- Also known as: King Gwanggaeto the Great
- Hangul: 광개토태왕
- Hanja: 廣開土太王
- RR: Gwanggaeto taewang
- MR: Kwanggaet'o t'aewang
- Written by: Jo Myung-joo Jang Ki-chang
- Starring: Lee Tae-gon Kim Seung-soo Im Ho Park Jung-chul Oh Ji-eun Lee In-hye
- Country of origin: South Korea
- No. of episodes: 92

Production
- Executive producer: Lee Jae-yong
- Producer: KBS Drama Production Bureau
- Production locations: Mungyeong, North Gyeongsang Province
- Camera setup: Multi-camera
- Running time: Saturdays and Sundays at 21:40 (KST)

Original release
- Network: KBS1
- Release: June 4, 2011 – April 29, 2012

= Gwanggaeto, The Great Conqueror =

South Korean television series

Gwanggaeto, The Great Conqueror, also known as King Gwanggaeto the Great, is a historical drama based on the life of the nineteenth monarch of Goguryeo, Gwanggaeto the Great. The drama was based on two sources, Gwanggaeto the Great by Jeong Jip, and Great Conquests of Gwanggaeto by Hyeong Minu.

==Synopsis==
Goguryeo, at the time of the protagonist's birth, is no longer as powerful as it used to be. Prior to his birth, his grandfather, King Gogugwon was killed by the Baekje forces led by King Geunchogo. When his uncle King Sosurim died without an heir, his father King Gogugyang rose to the throne of Goguryeo. At the same time, they were also under attack by the Later Yan forces, led by none other than the Emperor of Later Yan himself, Murong Chui.

After his father's death, he rises to the throne and vows to restore Goguryeo to its former glory. His struggle would later form the basis of a popular Korean legend. He would regain land lost to Baekjae, and he will defeat many other smaller kingdoms in the process.
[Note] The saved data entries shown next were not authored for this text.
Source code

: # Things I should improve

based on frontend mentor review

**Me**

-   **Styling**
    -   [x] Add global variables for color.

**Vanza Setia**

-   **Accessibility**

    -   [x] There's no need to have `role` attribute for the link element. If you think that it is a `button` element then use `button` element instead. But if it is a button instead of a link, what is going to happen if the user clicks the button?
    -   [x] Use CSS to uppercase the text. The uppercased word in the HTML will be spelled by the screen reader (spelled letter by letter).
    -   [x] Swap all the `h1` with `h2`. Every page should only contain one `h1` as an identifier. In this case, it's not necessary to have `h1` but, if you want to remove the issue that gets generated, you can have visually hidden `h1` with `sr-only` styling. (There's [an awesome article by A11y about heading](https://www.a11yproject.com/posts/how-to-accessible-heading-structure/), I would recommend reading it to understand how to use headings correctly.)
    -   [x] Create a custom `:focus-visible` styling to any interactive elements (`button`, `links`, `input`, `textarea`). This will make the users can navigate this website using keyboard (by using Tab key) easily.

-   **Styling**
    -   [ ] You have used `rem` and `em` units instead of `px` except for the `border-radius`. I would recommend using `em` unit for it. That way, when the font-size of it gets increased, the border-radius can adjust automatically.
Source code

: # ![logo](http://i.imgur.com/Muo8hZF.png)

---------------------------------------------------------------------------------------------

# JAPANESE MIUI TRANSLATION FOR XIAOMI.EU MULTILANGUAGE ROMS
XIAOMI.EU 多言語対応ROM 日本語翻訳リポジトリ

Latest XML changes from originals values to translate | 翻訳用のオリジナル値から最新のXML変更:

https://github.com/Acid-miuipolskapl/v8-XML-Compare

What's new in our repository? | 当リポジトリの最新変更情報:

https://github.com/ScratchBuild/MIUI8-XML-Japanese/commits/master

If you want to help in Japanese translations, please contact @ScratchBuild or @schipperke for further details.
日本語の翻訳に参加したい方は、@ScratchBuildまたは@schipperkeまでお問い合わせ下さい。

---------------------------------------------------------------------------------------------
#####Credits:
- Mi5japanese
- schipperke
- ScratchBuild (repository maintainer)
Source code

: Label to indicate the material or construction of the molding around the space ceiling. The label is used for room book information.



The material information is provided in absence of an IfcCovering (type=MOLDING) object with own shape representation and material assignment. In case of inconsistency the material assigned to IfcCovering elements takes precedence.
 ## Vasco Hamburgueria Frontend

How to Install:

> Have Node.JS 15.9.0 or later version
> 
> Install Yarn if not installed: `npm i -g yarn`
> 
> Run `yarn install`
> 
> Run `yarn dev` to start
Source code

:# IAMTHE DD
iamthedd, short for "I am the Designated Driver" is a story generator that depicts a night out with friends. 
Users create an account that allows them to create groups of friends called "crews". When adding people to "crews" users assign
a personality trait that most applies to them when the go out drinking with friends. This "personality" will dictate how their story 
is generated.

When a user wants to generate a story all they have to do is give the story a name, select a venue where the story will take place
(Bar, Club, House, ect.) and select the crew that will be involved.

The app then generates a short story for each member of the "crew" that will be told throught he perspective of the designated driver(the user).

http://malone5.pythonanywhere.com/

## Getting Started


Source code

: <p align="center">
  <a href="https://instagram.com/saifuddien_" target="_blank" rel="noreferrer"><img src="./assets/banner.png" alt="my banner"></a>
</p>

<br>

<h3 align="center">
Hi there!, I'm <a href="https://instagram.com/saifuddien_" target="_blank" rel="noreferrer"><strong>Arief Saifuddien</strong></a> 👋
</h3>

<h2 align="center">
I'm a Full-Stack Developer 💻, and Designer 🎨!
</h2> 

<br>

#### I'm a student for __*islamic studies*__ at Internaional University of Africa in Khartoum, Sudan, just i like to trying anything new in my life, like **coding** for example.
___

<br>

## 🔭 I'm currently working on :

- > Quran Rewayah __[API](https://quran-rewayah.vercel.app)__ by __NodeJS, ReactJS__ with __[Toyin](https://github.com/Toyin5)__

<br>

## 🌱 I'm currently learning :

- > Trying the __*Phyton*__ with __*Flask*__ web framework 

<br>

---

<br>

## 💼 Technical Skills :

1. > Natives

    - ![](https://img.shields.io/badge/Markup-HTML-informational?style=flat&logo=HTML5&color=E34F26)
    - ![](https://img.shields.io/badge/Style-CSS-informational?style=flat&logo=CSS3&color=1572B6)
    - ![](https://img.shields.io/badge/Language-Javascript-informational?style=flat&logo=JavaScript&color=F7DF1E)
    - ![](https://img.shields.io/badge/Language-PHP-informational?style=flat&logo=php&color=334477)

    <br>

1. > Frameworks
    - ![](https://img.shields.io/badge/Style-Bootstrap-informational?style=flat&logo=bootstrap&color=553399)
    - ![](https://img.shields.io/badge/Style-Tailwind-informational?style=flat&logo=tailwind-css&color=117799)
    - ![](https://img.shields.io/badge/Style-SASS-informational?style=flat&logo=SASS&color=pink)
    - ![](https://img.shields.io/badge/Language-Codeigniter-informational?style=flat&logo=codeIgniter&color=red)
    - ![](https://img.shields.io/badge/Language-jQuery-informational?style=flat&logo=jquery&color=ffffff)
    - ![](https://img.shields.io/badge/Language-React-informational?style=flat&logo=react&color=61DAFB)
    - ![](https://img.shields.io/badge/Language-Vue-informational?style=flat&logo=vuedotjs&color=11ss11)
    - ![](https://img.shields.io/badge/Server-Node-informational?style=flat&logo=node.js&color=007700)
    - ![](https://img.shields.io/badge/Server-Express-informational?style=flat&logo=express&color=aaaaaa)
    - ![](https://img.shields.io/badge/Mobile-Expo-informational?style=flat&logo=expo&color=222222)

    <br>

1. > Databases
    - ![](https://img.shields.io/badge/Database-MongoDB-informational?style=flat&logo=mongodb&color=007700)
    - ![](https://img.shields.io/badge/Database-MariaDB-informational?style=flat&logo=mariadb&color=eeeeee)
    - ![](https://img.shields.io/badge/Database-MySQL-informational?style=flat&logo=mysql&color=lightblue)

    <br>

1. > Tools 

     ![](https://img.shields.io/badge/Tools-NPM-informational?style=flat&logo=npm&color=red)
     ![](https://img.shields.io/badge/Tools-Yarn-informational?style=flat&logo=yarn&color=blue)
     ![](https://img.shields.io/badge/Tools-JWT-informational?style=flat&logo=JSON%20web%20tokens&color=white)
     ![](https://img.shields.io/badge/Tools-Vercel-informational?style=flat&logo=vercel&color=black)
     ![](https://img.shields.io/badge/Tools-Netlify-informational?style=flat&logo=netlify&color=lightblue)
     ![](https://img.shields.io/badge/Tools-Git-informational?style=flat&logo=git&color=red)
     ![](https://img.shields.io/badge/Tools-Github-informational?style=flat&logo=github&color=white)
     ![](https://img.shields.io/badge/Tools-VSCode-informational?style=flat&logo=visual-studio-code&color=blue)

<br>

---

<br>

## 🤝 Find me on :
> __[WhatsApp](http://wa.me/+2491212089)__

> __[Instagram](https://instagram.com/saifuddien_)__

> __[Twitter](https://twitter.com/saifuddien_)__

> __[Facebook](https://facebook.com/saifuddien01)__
Near the end of the story, he manages to obliterate Later Yan and later subjugated her as a sister state.

==Cast==
- Lee Tae-gon as Damdeok (later as Supreme King Yeongnak, and afterwards Gwanggaeto the Great)
- Kim Seung-soo as Go Un (also known as Gao Yun/Murong Un) Adopted son of Murong Bao and later king of Later Yan (Gae Yeonsu's son)
- Im Ho as Murong Bao (Crown Prince of Later Yan, later became Emperor)
- Park Jung-chul as Asin (Prince and later King of Baekje)
- Oh Ji-eun as Doyoung (Damdeok's childhood friend & first wife; Gae Yeonsu's daughter) killed in the battle of Wiryeseong
- Lee In-hye as Yakyeon (Wife of Damdeok / Queen of Goguryeo; Go Mu's stepdaughter)

===Damdeok's followers===
- Bang Hyung-joo as Yeo Seok-gae
- Kim Jung-hyun as Dol Bisu (Member of Cheongun)
- Hong Kyung-in as Yeon Salta (Killed in the battle of Sujuncheng)
- Kim Chul-ki as Sagal Hyeon (Damdeok's Chief of Security; killed by Asin during the battle of Gwanmiseong)
- Kim Jung-hwa as Seol Ji (Seol Doan's sister and later Damdeok's bodyguard)
- Kim Young-ki as General Hae Mowol (servant of Gae Yeonsu and later Damdeok's follower)
- Kim Jin-tae as Go Mu (Damdeok's Grandfather and King Gogugwon's brother), died after the duel with Murong Chui during the second siege of Yodongseong Fortress by Later Yan and Biryeo Khitan forces
- Nam Sung-jin as Go Chang (Damdeok's Uncle and Go Mu's son)
- Lee Won-bal as Mo Duyeong
- Im Dae-ho as Mo Duru (elder brother of Mo Duyeong)
- Kim Myung-su as Hwang Hoe (leader of central army)
- Yun Seung-won as Ha Muji (Damdeok's Military Advisor from Liuju; he was killed by Houyan general)
- Park Seung-ho as Do Gwang (General who sided Murong Un and later died as Damdeok's follower)

===Later Yan army===

- Kim Dong-hyun as Murong Chui (1st Emperor of Later Yan who was killed by his son Murong Xi by a poison)
- Jung Ho-keun as Feng Ba (loyal general of Later Yan/Houyan)
- Kim Duk-hyun

===Ministers of Goguryeo===

- Choi Dong-joon as Gae Yeonsu (Prime Minister of Goguryeo; killed by Damdeok during the coup attempt)
- Oh Wook-chul as Ga Raji (executed for arranging assassination attempt of Damdoek which ended up killing Dammang instead)
- Im Byung-ki as Yeo Soyi (executed for being involved in the coup attempt led by Gae Yeonsu)
- Ban Suk-jin as Yeon Dobu (Yeon Salta's Father; also executed for being involved in the coup attempt led by Gae Yeonsu)
- Sun Dong-hyuk as Gye Pil (appointed as Prime Minister upon the execution of Gae Yeonsu)
- Choi Sang-hoon as Lee Young (damdeok's uncle and younger brother of king Gogugyang)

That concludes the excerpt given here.